RECORDS FOR THIS EXERCISE:
══════════
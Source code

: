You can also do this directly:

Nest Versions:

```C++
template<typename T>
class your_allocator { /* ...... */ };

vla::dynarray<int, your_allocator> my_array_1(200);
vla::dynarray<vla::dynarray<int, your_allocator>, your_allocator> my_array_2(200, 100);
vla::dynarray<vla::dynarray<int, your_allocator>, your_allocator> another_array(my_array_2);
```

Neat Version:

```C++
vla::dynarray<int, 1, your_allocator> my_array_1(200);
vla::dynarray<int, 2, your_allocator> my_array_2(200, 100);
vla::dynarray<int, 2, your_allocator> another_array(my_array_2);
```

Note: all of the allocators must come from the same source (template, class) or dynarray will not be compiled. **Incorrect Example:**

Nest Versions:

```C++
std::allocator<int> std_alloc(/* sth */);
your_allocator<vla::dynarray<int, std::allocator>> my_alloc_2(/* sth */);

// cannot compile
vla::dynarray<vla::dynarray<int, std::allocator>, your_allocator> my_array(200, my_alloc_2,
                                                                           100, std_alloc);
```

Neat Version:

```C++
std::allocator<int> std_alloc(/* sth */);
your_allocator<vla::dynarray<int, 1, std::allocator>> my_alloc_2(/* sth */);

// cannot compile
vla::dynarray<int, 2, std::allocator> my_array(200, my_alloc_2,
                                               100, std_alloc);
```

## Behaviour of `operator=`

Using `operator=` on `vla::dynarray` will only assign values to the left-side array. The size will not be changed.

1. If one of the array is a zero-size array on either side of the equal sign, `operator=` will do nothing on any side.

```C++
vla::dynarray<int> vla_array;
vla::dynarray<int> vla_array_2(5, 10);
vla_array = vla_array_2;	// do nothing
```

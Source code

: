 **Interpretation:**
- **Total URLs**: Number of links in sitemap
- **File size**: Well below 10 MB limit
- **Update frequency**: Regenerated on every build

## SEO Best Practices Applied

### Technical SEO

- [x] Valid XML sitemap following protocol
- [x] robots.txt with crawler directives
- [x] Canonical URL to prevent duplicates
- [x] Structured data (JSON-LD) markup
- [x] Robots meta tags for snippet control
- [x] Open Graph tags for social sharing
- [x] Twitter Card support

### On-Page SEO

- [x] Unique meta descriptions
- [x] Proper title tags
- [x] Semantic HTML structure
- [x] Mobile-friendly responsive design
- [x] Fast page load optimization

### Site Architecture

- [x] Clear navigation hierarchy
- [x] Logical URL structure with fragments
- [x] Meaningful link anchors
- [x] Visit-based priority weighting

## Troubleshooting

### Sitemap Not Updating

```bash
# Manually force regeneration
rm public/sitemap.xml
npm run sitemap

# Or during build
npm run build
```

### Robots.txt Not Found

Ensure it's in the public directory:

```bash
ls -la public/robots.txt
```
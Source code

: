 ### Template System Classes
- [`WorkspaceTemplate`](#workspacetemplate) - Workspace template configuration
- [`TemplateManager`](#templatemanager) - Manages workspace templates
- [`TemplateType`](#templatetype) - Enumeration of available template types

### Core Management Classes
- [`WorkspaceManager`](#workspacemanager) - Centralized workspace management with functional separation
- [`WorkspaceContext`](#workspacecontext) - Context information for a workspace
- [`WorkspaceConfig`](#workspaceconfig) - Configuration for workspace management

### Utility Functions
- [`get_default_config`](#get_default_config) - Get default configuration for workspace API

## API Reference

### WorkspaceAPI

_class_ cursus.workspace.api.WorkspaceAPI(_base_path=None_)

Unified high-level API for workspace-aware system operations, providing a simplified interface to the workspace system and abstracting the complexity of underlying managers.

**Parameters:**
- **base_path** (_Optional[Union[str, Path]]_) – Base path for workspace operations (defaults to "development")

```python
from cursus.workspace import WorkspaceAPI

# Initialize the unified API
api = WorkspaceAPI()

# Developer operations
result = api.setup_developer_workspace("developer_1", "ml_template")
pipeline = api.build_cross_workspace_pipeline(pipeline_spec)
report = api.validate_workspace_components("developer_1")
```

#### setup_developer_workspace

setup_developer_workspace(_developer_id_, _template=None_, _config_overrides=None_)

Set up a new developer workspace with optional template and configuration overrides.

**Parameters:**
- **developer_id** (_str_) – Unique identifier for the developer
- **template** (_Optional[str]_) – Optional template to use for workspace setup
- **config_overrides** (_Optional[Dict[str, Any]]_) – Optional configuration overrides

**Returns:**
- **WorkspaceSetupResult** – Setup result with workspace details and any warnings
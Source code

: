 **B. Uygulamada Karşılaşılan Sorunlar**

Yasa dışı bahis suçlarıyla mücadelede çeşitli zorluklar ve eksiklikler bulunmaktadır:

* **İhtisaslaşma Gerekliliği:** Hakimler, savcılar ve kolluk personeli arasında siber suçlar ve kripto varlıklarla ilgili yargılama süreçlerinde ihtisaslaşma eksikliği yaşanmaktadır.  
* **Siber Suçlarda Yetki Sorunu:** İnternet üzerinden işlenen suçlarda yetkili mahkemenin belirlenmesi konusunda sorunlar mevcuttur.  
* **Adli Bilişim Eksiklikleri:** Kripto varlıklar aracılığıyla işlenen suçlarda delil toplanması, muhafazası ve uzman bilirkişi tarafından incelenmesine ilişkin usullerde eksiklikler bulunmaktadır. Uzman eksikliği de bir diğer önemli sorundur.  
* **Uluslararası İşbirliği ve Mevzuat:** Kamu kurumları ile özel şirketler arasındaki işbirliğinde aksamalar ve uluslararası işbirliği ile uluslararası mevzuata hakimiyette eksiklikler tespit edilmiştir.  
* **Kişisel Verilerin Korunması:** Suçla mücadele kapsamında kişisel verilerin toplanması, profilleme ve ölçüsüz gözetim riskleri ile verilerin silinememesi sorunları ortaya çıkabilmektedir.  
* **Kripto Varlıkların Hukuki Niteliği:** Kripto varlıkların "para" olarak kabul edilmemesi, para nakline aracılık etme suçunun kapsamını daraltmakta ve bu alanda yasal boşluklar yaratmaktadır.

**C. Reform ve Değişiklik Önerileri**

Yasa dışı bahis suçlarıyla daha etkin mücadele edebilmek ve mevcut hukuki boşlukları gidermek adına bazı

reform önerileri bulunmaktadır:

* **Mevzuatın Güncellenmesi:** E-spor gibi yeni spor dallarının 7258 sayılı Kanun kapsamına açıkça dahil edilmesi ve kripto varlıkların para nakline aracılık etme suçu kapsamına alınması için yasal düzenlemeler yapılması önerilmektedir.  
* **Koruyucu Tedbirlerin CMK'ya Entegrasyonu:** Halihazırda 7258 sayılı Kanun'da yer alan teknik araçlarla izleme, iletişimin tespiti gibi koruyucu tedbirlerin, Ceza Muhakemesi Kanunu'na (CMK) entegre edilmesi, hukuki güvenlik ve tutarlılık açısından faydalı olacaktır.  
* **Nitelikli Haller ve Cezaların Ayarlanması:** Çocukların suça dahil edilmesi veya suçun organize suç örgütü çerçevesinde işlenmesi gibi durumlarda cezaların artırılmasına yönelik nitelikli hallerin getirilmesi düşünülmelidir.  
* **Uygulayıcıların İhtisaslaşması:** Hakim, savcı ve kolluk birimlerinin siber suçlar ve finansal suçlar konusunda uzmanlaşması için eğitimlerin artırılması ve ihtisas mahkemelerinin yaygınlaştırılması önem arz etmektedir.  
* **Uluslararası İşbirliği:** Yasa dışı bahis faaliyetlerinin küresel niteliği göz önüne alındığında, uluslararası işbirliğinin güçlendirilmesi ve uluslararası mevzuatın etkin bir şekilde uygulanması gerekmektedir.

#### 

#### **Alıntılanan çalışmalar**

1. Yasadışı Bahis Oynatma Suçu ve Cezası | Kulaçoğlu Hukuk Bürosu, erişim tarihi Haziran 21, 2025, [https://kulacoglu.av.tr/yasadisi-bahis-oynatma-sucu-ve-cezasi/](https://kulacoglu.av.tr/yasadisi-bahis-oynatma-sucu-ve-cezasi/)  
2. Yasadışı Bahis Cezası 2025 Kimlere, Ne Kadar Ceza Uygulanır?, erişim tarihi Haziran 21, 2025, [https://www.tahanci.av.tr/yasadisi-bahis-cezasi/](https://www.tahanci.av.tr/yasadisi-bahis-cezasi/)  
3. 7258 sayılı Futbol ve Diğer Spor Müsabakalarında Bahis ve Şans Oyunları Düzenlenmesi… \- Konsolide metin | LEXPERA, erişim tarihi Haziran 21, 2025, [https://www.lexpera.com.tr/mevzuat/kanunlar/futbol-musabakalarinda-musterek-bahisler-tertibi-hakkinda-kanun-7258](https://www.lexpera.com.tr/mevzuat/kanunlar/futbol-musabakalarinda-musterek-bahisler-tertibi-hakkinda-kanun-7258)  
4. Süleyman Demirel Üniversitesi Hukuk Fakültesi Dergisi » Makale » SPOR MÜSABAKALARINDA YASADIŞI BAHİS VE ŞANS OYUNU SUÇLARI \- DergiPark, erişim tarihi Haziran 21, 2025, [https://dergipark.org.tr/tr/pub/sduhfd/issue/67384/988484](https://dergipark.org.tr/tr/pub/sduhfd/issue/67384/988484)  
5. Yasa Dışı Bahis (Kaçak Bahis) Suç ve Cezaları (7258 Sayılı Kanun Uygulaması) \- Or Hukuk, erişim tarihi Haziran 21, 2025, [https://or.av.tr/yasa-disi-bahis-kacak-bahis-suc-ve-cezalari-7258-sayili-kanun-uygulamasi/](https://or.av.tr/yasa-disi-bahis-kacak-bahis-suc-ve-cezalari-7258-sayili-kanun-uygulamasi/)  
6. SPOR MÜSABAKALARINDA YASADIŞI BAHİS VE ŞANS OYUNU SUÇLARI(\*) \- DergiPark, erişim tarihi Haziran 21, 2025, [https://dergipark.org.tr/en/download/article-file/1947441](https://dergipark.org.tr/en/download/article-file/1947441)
══════════
ASSIGNMENT:
Please give back, exactly as it stands above, the stretch from the line with "Yasa dışı bahis suçlarıyla daha" through the line with "düzenlemeler yapılması önerilmektedir.", and no line outside it.

ANSWER SPACE:
Yasa dışı bahis suçlarıyla daha etkin mücadele edebilmek ve mevcut hukuki boşlukları gidermek adına bazı

reform önerileri bulunmaktadır:

* **Mevzuatın Güncellenmesi:** E-spor gibi yeni spor dallarının 7258 sayılı Kanun kapsamına açıkça dahil edilmesi ve kripto varlıkların para nakline aracılık etme suçu kapsamına alınması için yasal düzenlemeler yapılması önerilmektedir.  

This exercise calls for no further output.